Je ne saurais vous dire quelle étrange et poignante sensation d’angoisse me remua le cœur. Je ne le pouvais croire, et je m’agenouillai dans la neige, devant cette bouillie informe, pour voir : c’était une femme ;
Les deux gendarmes, interdits et démoralisés, attendaient que j’émisse un avis.
Mais je ne savais que penser, que supposer.

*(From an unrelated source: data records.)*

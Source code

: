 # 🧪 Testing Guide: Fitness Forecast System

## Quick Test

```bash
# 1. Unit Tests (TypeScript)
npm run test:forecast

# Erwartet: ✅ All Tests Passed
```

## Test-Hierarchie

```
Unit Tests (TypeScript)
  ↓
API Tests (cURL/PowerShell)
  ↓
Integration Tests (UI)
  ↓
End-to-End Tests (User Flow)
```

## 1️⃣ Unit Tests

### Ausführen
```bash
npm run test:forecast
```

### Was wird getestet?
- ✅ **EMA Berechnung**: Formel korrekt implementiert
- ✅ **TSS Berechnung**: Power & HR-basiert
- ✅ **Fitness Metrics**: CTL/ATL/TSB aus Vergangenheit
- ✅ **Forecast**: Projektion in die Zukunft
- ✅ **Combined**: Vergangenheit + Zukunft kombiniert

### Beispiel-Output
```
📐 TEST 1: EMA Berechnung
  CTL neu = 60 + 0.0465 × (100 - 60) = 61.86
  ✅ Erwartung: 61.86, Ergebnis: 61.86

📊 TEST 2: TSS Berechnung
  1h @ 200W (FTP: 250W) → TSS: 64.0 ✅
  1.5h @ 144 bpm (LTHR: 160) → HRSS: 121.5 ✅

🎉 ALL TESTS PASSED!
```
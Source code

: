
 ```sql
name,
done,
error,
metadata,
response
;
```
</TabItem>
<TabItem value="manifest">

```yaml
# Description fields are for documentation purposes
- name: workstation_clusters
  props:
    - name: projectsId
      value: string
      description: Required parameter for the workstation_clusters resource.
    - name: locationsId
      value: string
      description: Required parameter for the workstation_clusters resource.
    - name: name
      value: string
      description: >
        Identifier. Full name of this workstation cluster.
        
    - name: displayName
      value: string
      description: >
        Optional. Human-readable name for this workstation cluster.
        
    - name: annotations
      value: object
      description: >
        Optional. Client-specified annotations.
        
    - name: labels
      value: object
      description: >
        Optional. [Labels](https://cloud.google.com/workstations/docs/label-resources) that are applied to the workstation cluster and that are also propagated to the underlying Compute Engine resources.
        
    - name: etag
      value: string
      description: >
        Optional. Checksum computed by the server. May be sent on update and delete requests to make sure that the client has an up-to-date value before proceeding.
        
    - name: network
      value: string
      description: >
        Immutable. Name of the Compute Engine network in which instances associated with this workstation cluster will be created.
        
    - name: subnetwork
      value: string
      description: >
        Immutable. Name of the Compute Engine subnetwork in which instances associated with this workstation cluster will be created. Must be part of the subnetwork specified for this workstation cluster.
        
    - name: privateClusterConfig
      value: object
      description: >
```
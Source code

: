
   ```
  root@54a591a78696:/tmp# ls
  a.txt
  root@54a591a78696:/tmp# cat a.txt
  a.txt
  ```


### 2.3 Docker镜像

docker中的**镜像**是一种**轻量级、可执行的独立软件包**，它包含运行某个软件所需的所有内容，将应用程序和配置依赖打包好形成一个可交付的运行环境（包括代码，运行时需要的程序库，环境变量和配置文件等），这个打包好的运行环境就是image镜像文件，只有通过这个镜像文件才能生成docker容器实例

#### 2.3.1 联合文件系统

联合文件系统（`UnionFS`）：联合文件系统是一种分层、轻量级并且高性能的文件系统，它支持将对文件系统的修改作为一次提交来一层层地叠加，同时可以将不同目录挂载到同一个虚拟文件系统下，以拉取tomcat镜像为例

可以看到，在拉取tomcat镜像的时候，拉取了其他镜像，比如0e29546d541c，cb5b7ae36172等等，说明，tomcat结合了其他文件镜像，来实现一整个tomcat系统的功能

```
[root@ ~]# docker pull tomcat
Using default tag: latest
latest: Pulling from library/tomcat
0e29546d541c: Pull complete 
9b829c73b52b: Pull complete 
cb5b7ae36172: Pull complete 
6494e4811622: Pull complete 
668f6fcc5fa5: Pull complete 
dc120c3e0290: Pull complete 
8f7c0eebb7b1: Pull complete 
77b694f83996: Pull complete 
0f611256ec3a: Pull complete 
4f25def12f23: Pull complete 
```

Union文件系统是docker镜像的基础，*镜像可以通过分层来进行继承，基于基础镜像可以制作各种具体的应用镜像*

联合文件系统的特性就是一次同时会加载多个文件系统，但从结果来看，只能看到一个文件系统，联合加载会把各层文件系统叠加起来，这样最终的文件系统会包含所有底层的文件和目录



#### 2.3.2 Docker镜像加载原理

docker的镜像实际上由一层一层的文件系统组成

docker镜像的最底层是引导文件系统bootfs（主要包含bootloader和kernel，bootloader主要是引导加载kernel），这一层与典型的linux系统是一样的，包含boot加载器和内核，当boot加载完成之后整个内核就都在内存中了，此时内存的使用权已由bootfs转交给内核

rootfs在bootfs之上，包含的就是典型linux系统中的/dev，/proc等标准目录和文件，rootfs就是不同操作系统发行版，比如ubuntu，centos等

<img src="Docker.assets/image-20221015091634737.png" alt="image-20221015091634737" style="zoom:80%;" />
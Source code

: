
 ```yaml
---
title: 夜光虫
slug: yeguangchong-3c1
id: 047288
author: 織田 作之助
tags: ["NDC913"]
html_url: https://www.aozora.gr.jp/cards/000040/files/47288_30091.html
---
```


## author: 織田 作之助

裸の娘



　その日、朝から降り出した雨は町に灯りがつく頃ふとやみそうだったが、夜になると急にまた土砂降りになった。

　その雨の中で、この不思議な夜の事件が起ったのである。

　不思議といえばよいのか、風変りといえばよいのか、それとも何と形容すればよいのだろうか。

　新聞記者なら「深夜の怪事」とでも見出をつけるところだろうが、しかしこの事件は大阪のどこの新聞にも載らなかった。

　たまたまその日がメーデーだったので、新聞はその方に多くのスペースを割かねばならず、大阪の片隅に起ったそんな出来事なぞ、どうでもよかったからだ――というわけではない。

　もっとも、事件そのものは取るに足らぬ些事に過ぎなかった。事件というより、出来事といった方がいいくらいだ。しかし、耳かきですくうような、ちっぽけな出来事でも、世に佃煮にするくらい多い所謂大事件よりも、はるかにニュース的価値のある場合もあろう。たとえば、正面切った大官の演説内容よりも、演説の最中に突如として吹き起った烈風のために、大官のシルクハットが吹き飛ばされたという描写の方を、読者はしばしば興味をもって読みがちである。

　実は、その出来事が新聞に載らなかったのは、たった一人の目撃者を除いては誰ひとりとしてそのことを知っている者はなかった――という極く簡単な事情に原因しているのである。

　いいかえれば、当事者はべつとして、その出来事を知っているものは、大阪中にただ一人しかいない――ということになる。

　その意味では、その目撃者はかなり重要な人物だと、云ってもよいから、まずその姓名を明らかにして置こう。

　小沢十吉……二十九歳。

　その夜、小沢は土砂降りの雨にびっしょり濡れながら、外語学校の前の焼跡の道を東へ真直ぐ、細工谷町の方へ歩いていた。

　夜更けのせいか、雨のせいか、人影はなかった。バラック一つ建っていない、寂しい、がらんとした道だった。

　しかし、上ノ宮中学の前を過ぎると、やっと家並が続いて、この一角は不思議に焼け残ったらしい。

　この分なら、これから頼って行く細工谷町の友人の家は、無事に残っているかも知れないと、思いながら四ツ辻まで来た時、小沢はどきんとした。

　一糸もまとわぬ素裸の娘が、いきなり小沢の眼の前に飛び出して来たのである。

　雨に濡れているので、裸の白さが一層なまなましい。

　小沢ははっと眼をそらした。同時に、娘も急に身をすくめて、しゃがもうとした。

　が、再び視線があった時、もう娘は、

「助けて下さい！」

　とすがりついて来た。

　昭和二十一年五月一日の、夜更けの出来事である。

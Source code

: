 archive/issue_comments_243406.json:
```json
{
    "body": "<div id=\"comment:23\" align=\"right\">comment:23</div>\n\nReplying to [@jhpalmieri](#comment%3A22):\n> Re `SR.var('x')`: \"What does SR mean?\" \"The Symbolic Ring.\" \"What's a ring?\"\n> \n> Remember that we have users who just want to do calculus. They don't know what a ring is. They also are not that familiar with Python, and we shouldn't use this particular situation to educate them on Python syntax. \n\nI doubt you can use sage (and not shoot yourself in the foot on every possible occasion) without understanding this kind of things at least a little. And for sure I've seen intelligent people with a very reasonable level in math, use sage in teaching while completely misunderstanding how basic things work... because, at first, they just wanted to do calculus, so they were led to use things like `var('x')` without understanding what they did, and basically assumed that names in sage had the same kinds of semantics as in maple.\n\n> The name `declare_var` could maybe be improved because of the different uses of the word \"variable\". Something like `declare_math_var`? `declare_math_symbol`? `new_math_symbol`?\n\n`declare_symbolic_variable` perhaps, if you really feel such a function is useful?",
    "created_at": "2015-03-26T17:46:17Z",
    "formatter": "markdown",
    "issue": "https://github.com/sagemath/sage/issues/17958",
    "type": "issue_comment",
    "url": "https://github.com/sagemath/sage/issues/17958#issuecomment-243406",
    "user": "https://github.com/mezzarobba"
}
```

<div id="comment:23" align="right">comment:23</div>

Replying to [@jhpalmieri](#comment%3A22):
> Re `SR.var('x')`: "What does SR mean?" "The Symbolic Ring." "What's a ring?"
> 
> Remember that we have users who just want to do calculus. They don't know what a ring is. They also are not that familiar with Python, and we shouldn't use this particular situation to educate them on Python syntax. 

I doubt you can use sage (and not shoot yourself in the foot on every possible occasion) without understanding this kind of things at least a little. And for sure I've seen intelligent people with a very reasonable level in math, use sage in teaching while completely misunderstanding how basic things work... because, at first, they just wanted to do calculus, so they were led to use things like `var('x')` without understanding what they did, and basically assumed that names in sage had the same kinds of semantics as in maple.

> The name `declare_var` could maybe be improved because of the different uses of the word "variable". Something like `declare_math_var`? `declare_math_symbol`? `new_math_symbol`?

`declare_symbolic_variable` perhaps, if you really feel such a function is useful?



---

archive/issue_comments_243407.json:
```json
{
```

Alors le brigadier prononça lentement :
« Peut-être qu’elle venait chercher son enfant qu’était soldat d’artillerie et dont elle n’avait pas de nouvelles. »
Et l’autre répondit :
« P’t’être ben que oui tout de même. »
Et moi qui avais vu des choses bien terribles, je me mis à pleurer. Et je sentis, en face de cette morte, dans cette nuit glacée, au milieu de cette plaine noire, devant ce mystère, devant cette inconnue assassinée, ce que veut dire ce mot : « Horreur ».
Or, j’ai eu cette même sensation, l’an dernier, en interrogeant un des survivants de la mission Flatters, un tirailleur algérien.
Vous savez les détails de ce drame atroce. Il en est un cependant que vous ignorez peut-être.
Le colonel allait au Soudan par le désert et traversait l’immense territoire des Touareg, qui sont, dans tout cet océan de sable qui va de l’Atlantique à l’Egypte et du Soudan à l’Algérie, des espèces de pirates comparables à ceux qui ravageaient les mers autrefois.
Les guides qui conduisaient la colonne appartenaient à la tribu des Chambaa, de Ouargla.
Or, un jour on établit le camp en plein désert, et les Arabes déclarèrent que, la source étant encore un peu loin, ils iraient chercher de l’eau avec tous les chameaux.
Un seul homme prévint le colonel qu’il était trahi : Flatters n’en crut rien et accompagna le convoi avec les ingénieurs, les médecins et presque tous ses officiers.
Ils furent massacrés autour de la source, et tous les chameaux capturés.